### Your objective
Top to bottom, output the entries that follow exactly.
◇ ◇ ◇ ◇
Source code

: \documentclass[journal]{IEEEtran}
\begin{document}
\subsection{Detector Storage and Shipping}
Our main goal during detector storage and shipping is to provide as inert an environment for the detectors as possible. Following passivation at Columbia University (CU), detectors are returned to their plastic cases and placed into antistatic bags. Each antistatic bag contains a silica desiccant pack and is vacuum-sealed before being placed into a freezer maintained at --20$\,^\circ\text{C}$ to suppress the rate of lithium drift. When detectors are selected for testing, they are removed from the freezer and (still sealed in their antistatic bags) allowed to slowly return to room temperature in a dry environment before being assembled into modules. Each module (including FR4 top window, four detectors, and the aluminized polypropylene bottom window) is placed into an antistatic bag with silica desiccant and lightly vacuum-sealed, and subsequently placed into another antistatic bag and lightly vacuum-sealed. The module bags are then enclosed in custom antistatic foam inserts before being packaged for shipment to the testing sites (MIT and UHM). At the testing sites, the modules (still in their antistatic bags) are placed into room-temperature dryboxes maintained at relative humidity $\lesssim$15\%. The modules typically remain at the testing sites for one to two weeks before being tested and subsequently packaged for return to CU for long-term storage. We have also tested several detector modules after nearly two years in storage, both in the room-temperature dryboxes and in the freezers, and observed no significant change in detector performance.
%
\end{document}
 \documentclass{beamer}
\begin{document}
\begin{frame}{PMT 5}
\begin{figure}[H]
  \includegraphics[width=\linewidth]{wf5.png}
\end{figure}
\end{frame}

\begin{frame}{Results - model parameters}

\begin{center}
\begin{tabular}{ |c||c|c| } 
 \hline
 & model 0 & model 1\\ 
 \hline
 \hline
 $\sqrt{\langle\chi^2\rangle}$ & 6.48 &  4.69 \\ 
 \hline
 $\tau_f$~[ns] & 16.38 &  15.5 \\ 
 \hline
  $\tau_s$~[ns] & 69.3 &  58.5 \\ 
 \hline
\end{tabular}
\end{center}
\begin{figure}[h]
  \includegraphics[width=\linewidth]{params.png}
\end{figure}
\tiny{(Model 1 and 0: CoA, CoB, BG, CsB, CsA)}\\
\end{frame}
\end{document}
◇ ◇ ◇ ◇
### Answer section
Source code

: \documentclass[journal]{IEEEtran}
\begin{document}
\subsection{Detector Storage and Shipping}
Our main goal during detector storage and shipping is to provide as inert an environment for the detectors as possible. Following passivation at Columbia University (CU), detectors are returned to their plastic cases and placed into antistatic bags. Each antistatic bag contains a silica desiccant pack and is vacuum-sealed before being placed into a freezer maintained at --20$\,^\circ\text{C}$ to suppress the rate of lithium drift. When detectors are selected for testing, they are removed from the freezer and (still sealed in their antistatic bags) allowed to slowly return to room temperature in a dry environment before being assembled into modules. Each module (including FR4 top window, four detectors, and the aluminized polypropylene bottom window) is placed into an antistatic bag with silica desiccant and lightly vacuum-sealed, and subsequently placed into another antistatic bag and lightly vacuum-sealed. The module bags are then enclosed in custom antistatic foam inserts before being packaged for shipment to the testing sites (MIT and UHM). At the testing sites, the modules (still in their antistatic bags) are placed into room-temperature dryboxes maintained at relative humidity $\lesssim$15\%. The modules typically remain at the testing sites for one to two weeks before being tested and subsequently packaged for return to CU for long-term storage. We have also tested several detector modules after nearly two years in storage, both in the room-temperature dryboxes and in the freezers, and observed no significant change in detector performance.
%
\end{document}
 \documentclass{beamer}
\begin{document}
\begin{frame}{PMT 5}
\begin{figure}[H]
  \includegraphics[width=\linewidth]{wf5.png}
\end{figure}
\end{frame}

\begin{frame}{Results - model parameters}

\begin{center}
\begin{tabular}{ |c||c|c| } 
 \hline
 & model 0 & model 1\\ 
 \hline
 \hline
 $\sqrt{\langle\chi^2\rangle}$ & 6.48 &  4.69 \\ 
 \hline
 $\tau_f$~[ns] & 16.38 &  15.5 \\ 
 \hline
  $\tau_s$~[ns] & 69.3 &  58.5 \\ 
 \hline
\end{tabular}
\end{center}
\begin{figure}[h]
  \includegraphics[width=\linewidth]{params.png}
\end{figure}
\tiny{(Model 1 and 0: CoA, CoB, BG, CsB, CsA)}\\
\end{frame}
\end{document}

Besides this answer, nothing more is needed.